+++ MATERIAL SUPPLIED +++

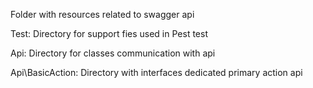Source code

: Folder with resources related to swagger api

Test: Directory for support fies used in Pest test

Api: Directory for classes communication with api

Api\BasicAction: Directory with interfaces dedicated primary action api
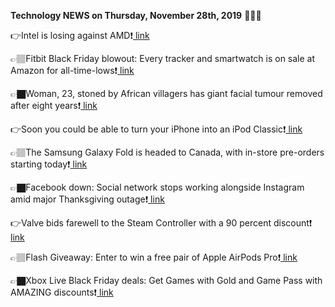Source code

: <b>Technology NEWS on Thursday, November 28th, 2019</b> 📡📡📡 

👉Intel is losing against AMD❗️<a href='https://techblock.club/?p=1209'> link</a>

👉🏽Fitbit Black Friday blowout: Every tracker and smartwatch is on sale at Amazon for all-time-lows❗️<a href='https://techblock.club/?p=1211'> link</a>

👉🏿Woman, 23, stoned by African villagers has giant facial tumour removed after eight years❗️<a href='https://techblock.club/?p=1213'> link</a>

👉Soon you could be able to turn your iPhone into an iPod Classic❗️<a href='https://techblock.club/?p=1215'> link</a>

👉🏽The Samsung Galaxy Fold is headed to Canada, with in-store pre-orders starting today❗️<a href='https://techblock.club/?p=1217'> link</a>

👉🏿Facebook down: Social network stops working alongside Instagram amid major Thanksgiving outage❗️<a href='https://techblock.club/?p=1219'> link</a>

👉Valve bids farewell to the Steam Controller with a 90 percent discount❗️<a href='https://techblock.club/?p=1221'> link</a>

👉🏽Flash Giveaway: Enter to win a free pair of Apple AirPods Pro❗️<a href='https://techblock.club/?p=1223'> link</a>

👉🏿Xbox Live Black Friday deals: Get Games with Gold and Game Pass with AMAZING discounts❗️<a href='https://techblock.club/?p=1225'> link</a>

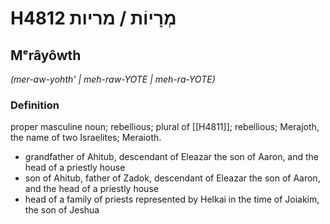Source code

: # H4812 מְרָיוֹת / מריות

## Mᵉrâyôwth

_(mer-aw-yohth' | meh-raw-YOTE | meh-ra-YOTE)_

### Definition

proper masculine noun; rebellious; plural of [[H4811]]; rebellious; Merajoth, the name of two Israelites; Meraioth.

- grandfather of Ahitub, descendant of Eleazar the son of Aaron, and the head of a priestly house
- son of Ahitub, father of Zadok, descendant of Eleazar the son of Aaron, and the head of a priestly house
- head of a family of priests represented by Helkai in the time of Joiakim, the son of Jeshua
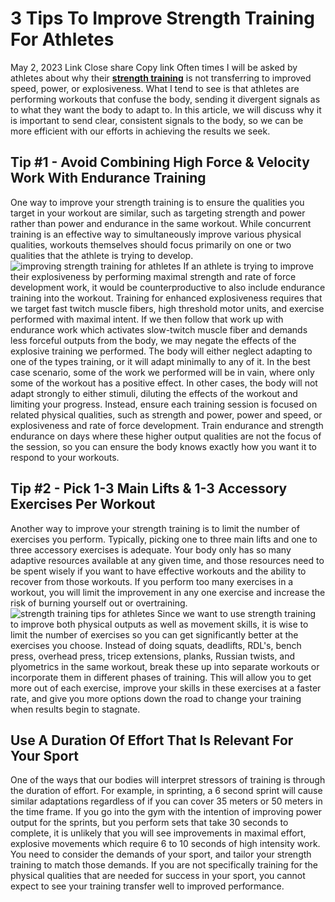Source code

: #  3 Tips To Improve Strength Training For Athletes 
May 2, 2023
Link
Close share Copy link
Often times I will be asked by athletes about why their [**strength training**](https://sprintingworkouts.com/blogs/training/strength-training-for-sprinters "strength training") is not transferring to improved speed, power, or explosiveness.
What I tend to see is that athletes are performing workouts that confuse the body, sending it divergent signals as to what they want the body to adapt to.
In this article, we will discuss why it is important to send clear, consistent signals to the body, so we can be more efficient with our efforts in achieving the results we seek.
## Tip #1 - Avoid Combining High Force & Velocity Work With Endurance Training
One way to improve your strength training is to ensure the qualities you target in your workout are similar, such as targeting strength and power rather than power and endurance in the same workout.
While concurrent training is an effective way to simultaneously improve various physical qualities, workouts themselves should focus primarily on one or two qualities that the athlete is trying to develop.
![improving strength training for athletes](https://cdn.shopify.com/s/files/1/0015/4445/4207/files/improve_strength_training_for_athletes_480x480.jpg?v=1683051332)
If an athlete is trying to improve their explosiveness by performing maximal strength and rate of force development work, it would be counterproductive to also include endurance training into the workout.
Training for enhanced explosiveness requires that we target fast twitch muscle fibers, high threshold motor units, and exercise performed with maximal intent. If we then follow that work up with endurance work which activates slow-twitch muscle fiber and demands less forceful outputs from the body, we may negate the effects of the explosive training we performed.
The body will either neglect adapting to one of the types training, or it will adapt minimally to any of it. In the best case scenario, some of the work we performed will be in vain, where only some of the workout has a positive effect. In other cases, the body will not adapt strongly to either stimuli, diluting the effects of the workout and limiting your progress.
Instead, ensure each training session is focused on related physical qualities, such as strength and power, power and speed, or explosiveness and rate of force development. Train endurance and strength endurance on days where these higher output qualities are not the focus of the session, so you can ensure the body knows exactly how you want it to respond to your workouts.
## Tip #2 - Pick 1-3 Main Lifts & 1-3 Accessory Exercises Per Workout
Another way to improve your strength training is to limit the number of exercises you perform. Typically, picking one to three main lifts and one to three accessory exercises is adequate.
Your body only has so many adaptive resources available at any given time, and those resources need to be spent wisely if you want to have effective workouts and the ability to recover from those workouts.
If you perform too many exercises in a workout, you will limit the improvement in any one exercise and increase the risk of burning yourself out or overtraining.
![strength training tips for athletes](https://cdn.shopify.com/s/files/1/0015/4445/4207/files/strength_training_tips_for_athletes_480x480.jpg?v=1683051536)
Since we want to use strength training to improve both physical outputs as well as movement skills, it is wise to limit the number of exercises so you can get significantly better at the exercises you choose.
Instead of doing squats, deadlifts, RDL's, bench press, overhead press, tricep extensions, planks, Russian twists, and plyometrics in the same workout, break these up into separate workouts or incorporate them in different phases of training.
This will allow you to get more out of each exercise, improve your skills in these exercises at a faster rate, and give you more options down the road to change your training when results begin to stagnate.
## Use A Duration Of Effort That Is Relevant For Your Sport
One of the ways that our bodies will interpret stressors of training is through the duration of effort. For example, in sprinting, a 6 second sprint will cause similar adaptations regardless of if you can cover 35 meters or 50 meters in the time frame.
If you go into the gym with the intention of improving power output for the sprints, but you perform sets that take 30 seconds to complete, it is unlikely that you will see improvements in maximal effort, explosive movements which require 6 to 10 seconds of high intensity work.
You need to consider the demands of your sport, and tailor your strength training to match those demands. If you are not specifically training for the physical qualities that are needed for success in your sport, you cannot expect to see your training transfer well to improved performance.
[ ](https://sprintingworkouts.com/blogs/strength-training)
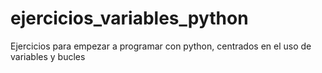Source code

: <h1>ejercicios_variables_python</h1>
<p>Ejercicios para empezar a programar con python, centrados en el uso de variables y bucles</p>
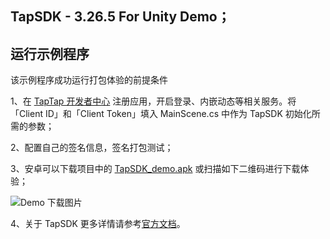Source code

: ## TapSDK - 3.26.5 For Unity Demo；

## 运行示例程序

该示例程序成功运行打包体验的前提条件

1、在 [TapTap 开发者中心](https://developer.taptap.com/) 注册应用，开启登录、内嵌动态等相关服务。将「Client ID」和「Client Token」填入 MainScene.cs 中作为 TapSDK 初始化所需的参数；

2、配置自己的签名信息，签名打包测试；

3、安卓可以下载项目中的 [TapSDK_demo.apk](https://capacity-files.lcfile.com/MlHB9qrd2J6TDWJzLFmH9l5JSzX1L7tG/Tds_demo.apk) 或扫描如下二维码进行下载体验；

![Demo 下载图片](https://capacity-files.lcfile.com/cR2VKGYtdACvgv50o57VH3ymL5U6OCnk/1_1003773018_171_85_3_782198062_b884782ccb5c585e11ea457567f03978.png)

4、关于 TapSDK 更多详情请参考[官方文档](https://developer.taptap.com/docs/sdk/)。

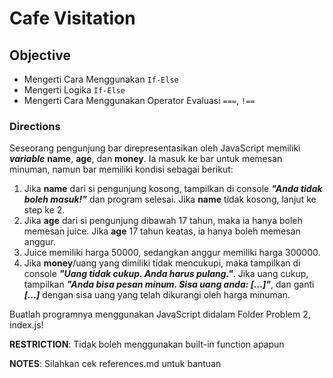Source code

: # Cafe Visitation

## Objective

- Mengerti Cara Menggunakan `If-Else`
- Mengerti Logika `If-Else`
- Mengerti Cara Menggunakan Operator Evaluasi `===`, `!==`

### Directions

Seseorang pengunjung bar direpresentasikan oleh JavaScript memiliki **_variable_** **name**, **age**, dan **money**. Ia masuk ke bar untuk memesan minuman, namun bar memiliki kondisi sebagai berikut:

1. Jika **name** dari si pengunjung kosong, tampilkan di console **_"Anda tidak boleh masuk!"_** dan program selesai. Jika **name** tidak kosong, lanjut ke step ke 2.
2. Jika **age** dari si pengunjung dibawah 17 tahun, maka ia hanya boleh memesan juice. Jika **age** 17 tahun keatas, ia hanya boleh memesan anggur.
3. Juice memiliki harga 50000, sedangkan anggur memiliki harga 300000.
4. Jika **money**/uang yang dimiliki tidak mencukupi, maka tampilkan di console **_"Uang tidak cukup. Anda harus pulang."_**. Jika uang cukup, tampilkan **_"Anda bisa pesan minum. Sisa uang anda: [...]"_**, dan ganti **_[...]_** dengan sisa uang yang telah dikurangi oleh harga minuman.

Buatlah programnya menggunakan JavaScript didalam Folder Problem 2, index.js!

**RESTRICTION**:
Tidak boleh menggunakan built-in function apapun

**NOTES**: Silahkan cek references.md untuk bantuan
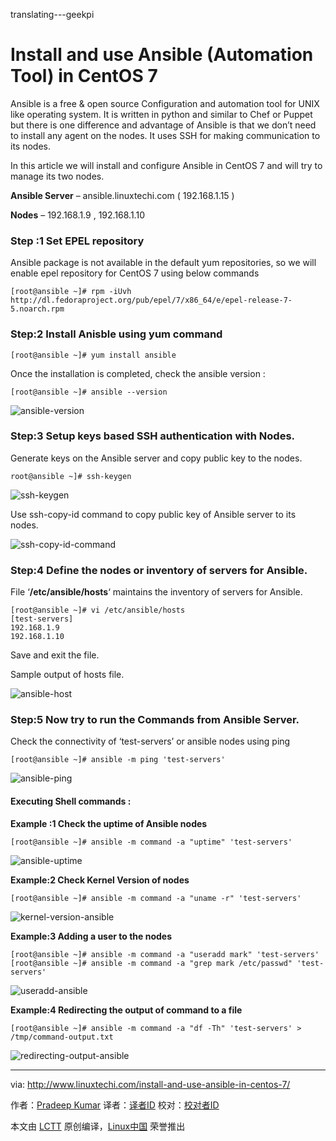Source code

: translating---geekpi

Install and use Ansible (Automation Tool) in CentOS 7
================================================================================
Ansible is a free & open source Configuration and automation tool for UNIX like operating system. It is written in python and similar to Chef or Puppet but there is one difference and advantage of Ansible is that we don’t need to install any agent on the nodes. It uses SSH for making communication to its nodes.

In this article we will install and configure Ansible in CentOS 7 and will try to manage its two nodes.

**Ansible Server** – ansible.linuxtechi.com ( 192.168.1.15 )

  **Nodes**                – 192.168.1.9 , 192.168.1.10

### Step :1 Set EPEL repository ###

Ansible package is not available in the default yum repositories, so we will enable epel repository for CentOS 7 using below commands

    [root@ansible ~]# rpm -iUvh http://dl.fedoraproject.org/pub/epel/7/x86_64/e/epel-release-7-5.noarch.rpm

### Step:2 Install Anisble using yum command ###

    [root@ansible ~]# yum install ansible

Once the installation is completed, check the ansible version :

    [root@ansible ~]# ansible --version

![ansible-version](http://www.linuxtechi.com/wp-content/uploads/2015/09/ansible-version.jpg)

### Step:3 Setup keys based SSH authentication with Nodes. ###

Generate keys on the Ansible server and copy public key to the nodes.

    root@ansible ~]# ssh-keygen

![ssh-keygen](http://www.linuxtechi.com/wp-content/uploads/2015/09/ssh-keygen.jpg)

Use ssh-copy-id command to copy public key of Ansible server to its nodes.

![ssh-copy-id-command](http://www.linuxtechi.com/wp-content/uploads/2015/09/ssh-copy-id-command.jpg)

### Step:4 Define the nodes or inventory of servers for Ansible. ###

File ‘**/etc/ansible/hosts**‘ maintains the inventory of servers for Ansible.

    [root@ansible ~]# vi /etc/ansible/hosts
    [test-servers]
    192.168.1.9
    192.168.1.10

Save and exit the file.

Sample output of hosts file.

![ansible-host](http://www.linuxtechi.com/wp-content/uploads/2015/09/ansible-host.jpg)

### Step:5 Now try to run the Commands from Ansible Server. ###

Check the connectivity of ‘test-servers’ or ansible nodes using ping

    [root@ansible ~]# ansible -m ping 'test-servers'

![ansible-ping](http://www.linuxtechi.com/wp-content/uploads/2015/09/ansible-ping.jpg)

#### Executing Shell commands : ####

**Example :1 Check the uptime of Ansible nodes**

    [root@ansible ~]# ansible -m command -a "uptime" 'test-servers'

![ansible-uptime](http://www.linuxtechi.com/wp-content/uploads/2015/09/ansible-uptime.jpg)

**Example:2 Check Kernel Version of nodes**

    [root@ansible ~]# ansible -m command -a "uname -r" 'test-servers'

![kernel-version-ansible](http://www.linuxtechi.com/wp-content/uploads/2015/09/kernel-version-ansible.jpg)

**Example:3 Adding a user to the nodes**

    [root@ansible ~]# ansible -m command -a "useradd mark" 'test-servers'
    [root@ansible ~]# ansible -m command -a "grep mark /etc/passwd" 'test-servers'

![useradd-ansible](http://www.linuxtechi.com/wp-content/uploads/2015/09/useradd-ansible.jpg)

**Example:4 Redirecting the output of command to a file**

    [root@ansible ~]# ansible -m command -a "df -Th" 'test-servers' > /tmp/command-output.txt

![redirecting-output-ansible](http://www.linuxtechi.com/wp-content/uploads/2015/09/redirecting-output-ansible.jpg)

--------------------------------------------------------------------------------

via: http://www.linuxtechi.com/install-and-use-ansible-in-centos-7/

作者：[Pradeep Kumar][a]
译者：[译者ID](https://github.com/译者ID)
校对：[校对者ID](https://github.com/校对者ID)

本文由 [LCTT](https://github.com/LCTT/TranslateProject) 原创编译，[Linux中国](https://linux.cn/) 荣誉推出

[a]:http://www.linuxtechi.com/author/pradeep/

+++

• TASK OBJECTIVE
Which lines in the listing above hold the word "ensure"? Show each of them.

• TASK RESULT
One way to improve your strength training is to ensure the qualities you target in your workout are similar, such as targeting strength and power rather than power and endurance in the same workout.
Instead, ensure each training session is focused on related physical qualities, such as strength and power, power and speed, or explosiveness and rate of force development. Train endurance and strength endurance on days where these higher output qualities are not the focus of the session, so you can ensure the body knows exactly how you want it to respond to your workouts.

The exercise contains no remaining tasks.